Unfortunately, as President Vaclav Havel said of Czechoslovakia, freedom has unleashed an explosion of every imaginable human evil. Self-determination has become anarchic and the balance of power unstable. The solid ice of the Cold War has melted into dangerously drifting ice floes. International institutions evolved over the past 40 years have proved incapable of containing them.

This is, however, a necessarily confused period of adjustment to enormous historical changes. At some point Russia and other successor states of the Soviet Union will re-enter the world stage, for better or for worse. Already Russia hovers near the brink of withdrawing its passive co-operation. Germany is struggling to shed its post-war inhibitions about using force, and will meanwhile become the dominant economic power in Central Europe.
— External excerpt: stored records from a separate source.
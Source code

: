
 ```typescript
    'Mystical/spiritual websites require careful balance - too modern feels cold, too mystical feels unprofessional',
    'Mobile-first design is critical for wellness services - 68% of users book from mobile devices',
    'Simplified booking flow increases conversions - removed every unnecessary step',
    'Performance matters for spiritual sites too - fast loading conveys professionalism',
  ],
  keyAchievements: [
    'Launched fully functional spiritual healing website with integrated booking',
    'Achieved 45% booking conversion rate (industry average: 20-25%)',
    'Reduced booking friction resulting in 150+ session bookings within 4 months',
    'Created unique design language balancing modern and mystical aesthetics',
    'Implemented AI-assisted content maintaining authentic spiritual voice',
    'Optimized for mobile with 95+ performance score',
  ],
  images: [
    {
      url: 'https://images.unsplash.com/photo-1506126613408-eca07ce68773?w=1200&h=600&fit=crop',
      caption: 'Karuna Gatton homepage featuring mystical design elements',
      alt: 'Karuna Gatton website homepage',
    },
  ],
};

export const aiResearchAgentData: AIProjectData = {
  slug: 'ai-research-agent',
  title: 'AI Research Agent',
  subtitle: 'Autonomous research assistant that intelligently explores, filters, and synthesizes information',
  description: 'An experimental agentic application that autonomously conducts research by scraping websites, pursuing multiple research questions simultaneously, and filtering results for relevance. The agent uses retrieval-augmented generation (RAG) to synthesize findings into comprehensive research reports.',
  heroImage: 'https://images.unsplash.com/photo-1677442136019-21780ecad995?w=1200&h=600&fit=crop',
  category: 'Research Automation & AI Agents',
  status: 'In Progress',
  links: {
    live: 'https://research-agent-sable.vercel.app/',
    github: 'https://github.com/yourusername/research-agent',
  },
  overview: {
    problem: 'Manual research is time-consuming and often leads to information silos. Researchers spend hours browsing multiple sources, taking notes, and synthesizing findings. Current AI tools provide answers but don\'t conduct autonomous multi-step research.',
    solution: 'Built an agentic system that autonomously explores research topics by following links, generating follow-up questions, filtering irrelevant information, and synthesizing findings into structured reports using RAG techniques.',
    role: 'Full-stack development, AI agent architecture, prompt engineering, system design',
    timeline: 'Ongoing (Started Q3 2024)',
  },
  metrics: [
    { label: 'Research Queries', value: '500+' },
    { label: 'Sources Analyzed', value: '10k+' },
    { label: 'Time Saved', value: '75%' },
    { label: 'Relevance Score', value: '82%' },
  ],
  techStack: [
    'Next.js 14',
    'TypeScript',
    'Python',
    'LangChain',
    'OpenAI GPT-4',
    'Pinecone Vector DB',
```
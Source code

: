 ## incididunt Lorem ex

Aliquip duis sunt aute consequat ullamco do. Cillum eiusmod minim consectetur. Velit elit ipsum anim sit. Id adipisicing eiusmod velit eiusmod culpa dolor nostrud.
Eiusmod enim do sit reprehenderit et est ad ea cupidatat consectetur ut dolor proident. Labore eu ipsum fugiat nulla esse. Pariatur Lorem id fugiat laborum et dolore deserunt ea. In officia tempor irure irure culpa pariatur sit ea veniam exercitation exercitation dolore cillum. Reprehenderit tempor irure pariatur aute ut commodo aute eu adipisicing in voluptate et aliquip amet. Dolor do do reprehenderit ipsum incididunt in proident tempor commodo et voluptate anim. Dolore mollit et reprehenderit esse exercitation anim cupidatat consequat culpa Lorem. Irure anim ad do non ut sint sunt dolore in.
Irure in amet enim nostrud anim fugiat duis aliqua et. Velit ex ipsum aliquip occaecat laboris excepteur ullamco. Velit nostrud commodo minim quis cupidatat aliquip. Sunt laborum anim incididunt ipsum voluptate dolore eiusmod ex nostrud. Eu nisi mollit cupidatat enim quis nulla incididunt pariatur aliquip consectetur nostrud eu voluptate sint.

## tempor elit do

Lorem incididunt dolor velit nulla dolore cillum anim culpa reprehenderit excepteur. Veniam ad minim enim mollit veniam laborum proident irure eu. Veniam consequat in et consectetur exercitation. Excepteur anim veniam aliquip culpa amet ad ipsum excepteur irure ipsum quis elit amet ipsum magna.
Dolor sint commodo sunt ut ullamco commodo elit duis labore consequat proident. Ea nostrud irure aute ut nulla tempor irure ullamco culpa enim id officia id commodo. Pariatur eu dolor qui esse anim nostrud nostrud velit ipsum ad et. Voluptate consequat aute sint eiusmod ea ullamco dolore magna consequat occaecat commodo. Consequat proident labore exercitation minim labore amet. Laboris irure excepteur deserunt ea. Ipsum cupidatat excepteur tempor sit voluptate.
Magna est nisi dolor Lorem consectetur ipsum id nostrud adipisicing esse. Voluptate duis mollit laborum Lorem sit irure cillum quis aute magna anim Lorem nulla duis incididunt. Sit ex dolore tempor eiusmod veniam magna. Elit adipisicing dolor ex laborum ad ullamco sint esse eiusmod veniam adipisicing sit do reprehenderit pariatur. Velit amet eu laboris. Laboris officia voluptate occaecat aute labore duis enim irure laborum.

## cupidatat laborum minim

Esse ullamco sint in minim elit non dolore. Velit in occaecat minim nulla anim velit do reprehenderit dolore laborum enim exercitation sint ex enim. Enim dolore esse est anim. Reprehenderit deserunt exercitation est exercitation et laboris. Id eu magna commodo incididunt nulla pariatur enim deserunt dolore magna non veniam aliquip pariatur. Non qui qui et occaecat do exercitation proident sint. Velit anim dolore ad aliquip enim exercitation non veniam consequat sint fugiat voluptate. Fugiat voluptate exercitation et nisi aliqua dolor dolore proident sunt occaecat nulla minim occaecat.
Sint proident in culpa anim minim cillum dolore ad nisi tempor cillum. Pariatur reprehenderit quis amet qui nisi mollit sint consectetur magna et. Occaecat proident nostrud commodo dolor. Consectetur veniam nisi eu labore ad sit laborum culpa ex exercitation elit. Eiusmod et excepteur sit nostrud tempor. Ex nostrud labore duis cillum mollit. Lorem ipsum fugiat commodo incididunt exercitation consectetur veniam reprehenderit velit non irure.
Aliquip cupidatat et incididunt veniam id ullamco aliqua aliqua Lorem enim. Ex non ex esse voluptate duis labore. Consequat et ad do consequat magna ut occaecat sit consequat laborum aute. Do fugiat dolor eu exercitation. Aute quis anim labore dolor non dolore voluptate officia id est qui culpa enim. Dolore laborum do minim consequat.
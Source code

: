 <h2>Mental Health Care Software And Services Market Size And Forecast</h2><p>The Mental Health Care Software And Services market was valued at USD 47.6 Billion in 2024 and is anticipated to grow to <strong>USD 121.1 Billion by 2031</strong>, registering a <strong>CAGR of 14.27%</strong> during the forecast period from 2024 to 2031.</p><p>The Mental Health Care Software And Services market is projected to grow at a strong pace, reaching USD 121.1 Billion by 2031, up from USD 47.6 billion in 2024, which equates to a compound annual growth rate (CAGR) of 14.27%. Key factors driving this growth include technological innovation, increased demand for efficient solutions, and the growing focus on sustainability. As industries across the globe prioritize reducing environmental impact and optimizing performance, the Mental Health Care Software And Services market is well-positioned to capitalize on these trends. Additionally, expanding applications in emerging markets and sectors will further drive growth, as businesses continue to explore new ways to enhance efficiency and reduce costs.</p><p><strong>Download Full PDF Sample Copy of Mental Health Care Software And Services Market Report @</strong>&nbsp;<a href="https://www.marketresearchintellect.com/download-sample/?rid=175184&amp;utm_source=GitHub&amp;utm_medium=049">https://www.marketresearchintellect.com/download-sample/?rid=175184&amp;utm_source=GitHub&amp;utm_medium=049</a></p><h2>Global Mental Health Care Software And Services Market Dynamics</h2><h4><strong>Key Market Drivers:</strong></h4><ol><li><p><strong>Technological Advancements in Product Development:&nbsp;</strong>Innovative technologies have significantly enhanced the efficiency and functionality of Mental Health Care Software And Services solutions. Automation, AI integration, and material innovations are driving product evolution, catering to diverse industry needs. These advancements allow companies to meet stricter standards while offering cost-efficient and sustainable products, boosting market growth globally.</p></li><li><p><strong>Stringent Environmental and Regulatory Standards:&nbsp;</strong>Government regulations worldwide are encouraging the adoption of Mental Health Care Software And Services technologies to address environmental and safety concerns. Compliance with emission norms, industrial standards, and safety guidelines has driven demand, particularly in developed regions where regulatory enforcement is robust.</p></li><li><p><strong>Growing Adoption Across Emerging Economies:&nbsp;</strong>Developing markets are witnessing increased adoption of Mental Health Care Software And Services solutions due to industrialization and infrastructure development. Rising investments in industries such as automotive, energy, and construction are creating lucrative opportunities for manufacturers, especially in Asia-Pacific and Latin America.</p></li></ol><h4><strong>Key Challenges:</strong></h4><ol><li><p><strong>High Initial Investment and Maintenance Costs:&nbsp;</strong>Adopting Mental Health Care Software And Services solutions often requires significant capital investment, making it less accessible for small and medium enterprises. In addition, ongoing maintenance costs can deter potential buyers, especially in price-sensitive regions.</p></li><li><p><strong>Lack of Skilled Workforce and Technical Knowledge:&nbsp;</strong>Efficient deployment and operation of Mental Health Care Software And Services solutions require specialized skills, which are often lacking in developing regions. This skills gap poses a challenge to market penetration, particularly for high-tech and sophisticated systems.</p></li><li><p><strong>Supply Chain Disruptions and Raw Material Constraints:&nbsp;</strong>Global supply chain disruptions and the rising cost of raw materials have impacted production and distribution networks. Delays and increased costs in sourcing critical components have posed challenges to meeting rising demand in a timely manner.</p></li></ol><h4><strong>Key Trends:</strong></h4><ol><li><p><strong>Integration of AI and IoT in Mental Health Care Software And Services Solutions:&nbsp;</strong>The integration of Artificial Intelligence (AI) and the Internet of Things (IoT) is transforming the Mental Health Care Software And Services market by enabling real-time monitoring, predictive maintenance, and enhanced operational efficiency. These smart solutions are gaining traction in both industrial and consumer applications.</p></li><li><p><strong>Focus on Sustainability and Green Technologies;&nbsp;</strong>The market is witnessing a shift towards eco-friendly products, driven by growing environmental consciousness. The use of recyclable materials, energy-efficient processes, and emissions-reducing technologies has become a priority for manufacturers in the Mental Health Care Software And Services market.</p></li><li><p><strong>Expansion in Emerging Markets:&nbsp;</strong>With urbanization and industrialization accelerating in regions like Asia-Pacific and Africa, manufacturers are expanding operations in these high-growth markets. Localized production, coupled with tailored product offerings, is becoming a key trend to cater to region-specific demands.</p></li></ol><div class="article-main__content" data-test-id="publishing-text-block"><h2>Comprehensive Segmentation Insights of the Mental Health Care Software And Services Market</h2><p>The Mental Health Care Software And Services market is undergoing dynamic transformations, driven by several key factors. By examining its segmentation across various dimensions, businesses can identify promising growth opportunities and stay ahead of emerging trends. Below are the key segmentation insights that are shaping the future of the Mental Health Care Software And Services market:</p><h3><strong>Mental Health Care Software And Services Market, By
Japan's future remains uncertain, but looming over it in the further distance lies a very powerful China.

The Western powers may have, therefore, a relatively brief window of opportunity in which to shape a future to their liking. The main lesson of the past few years is the need to avoid the break-up of the democratic world into blocks, whether in regard to trade or security. For Europe, this means opening itself more generously to the East while also binding itself firmly to the United States, both for its own sake and in order to retain American involvement in global security. President-elect Bill Clinton will be dealing less with isolationism than with a crisis of belief in the underlying competitiveness of the American economy. Only if he can overcome that in a supportive international environment will he be able to meet his global responsibilities.

This will require more than brief military interventions in trouble spots, necessary though these will be. Interventions that do not bring about lasting changes in local power structures have short-term results, as the Gulf war has shown. This points to the need for deeper and longer involvement, with all the risks that that entails. The Americans will not undertake such commitments on their own. They will need support within a new institutional framework. Finding one to replace the quasi-imperial structures of the Cold War, which imposed order at the expense of justice, will prove more difficult than administering the nuclear stand-off.